Extracted material Block Start

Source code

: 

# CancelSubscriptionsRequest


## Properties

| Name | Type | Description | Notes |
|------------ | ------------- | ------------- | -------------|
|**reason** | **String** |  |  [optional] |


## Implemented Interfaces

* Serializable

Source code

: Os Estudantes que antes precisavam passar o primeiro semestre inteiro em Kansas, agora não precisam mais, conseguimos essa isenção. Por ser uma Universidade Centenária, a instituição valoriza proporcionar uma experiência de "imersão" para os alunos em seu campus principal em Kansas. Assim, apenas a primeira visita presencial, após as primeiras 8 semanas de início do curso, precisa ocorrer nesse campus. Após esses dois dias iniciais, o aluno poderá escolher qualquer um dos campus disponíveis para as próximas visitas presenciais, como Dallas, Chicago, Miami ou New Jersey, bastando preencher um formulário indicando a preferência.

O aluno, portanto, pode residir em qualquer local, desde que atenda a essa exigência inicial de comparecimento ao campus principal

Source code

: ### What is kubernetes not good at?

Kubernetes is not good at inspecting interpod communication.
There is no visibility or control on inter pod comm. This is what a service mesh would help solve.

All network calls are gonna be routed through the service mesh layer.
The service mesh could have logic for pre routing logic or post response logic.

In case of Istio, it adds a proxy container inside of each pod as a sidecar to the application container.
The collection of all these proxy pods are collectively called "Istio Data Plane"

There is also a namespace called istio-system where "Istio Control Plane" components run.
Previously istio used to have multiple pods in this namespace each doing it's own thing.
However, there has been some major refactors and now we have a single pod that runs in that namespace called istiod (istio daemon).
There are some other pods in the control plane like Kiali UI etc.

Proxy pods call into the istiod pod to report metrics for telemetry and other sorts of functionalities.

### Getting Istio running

Extracted material Block End

Task to complete
Write out again exactly the lines that run from the one holding "The service mesh could" through the last line of the data; omit all other lines.

Reply
The service mesh could have logic for pre routing logic or post response logic.

In case of Istio, it adds a proxy container inside of each pod as a sidecar to the application container.
The collection of all these proxy pods are collectively called "Istio Data Plane"

There is also a namespace called istio-system where "Istio Control Plane" components run.
Previously istio used to have multiple pods in this namespace each doing it's own thing.
However, there has been some major refactors and now we have a single pod that runs in that namespace called istiod (istio daemon).
There are some other pods in the control plane like Kiali UI etc.

Proxy pods call into the istiod pod to report metrics for telemetry and other sorts of functionalities.

### Getting Istio running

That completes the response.